## What is being asked
The answer must consist only of the lines from the line with "##### samples" to the line with "## Hi, I'm Ulrich 👋", both included, exactly as they stand below.

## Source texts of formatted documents
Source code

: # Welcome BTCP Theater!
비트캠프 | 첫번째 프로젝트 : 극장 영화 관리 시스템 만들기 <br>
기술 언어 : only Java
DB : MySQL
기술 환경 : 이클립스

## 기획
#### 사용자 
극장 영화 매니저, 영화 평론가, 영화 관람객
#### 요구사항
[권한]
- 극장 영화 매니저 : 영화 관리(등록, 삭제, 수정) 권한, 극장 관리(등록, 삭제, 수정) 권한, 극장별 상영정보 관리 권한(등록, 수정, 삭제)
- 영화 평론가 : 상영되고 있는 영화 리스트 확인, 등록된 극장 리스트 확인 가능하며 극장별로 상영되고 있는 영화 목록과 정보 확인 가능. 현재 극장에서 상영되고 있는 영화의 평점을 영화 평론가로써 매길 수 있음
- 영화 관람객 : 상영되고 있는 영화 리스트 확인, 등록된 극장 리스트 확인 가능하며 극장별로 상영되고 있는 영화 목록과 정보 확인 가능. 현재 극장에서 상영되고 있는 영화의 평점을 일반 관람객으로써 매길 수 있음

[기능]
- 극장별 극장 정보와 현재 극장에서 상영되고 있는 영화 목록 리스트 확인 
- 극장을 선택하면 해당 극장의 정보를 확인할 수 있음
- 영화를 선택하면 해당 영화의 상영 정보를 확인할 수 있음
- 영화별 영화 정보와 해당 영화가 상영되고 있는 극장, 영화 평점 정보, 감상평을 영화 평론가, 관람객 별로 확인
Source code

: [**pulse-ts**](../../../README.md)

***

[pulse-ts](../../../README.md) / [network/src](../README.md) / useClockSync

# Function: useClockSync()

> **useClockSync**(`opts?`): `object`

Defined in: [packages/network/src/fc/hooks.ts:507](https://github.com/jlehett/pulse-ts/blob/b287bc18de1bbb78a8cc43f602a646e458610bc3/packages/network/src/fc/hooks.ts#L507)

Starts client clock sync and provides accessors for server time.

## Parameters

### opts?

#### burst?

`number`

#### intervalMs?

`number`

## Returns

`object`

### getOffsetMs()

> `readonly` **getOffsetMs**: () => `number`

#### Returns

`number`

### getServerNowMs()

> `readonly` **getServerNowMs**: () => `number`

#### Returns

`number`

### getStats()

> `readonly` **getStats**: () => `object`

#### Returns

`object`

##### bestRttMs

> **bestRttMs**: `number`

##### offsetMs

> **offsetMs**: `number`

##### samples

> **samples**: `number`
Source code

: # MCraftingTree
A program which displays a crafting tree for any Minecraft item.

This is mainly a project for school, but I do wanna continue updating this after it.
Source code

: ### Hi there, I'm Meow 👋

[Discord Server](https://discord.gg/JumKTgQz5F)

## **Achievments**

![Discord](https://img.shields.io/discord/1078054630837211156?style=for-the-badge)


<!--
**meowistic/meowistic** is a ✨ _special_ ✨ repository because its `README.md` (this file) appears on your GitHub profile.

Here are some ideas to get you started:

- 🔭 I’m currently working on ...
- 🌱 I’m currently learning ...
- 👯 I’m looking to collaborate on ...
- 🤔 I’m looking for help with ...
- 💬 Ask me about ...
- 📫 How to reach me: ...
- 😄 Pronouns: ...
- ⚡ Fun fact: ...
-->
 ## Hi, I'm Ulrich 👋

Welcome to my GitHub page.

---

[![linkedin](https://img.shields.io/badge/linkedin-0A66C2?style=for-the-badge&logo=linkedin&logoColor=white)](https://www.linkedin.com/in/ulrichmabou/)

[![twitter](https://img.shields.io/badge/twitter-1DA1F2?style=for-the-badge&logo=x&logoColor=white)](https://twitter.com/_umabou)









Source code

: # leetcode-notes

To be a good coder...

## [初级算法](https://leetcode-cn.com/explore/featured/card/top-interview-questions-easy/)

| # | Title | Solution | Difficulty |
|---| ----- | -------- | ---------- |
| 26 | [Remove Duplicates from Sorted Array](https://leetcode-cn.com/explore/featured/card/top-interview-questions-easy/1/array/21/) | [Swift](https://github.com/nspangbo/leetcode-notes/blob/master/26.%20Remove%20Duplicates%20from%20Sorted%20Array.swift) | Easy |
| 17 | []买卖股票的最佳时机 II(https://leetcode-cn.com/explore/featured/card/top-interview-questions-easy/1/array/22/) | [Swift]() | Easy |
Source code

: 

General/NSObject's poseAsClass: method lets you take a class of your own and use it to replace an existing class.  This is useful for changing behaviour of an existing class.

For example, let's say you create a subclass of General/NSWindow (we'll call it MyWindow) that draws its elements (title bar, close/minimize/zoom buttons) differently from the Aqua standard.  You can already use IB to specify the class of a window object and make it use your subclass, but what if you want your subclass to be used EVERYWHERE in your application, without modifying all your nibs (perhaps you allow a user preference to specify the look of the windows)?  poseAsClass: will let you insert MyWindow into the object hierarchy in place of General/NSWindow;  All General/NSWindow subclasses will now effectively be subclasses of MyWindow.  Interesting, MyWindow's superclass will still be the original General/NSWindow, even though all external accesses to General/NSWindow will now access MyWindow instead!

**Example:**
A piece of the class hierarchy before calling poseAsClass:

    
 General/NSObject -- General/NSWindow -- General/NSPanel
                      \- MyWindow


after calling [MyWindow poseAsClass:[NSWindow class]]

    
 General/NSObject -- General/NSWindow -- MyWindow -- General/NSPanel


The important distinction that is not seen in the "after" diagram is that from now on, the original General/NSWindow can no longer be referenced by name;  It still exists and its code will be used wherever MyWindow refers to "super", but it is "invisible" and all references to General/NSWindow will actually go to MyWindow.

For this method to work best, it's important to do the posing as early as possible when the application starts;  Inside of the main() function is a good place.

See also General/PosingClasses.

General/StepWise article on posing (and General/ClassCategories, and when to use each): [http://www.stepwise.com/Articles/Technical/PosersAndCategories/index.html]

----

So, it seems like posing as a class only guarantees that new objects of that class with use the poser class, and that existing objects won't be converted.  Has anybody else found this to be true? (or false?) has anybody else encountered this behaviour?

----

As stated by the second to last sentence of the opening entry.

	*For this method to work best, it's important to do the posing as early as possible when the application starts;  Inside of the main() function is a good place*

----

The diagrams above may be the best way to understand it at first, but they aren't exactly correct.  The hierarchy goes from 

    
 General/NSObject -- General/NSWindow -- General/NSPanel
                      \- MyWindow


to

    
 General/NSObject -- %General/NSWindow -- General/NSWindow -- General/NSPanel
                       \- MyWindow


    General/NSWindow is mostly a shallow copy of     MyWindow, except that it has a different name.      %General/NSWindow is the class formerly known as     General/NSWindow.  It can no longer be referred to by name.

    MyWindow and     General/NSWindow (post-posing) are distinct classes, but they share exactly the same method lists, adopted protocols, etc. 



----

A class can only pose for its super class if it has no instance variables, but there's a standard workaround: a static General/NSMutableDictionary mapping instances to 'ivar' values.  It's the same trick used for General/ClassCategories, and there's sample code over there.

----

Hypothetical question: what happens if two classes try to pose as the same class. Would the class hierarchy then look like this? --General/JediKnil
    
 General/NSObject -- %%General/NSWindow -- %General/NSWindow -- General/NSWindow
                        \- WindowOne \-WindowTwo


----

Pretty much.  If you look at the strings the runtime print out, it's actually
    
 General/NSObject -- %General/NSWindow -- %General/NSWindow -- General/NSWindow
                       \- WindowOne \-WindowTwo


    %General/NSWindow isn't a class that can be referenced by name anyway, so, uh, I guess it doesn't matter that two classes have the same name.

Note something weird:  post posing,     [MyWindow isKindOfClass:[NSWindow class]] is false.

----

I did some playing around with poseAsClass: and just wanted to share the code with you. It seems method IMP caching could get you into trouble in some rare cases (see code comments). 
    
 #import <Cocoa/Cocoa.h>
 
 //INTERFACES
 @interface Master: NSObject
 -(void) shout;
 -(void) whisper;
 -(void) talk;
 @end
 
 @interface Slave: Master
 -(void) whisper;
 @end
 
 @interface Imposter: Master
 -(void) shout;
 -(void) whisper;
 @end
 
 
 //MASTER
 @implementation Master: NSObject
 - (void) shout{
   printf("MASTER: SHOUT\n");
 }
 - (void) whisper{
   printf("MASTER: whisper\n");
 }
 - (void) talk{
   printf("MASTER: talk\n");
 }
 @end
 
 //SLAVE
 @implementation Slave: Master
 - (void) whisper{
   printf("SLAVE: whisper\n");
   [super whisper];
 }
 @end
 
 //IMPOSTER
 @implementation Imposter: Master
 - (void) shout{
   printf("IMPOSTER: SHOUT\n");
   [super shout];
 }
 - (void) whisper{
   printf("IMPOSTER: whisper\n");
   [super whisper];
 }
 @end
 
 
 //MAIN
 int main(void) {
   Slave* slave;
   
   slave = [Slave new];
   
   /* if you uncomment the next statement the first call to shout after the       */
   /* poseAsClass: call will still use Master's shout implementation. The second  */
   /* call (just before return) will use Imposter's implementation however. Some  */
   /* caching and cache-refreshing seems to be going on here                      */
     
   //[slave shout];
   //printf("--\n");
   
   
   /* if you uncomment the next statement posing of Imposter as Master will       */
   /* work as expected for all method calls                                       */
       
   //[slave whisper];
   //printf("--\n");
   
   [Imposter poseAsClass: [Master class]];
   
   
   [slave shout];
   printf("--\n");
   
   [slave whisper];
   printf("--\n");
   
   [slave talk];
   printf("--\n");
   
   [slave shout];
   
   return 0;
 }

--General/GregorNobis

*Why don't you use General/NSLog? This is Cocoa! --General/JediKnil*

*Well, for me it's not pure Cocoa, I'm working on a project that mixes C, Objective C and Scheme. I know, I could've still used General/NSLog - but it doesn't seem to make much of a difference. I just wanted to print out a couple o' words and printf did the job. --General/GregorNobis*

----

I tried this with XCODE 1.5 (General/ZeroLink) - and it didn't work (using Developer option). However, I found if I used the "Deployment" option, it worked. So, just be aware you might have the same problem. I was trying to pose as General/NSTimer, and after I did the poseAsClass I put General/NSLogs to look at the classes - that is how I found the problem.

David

## Your solution
##### samples

> **samples**: `number`
Source code

: # MCraftingTree
A program which displays a crafting tree for any Minecraft item.

This is mainly a project for school, but I do wanna continue updating this after it.
Source code

: ### Hi there, I'm Meow 👋

[Discord Server](https://discord.gg/JumKTgQz5F)

## **Achievments**

![Discord](https://img.shields.io/discord/1078054630837211156?style=for-the-badge)


<!--
**meowistic/meowistic** is a ✨ _special_ ✨ repository because its `README.md` (this file) appears on your GitHub profile.

Here are some ideas to get you started:

- 🔭 I’m currently working on ...
- 🌱 I’m currently learning ...
- 👯 I’m looking to collaborate on ...
- 🤔 I’m looking for help with ...
- 💬 Ask me about ...
- 📫 How to reach me: ...
- 😄 Pronouns: ...
- ⚡ Fun fact: ...
-->
 ## Hi, I'm Ulrich 👋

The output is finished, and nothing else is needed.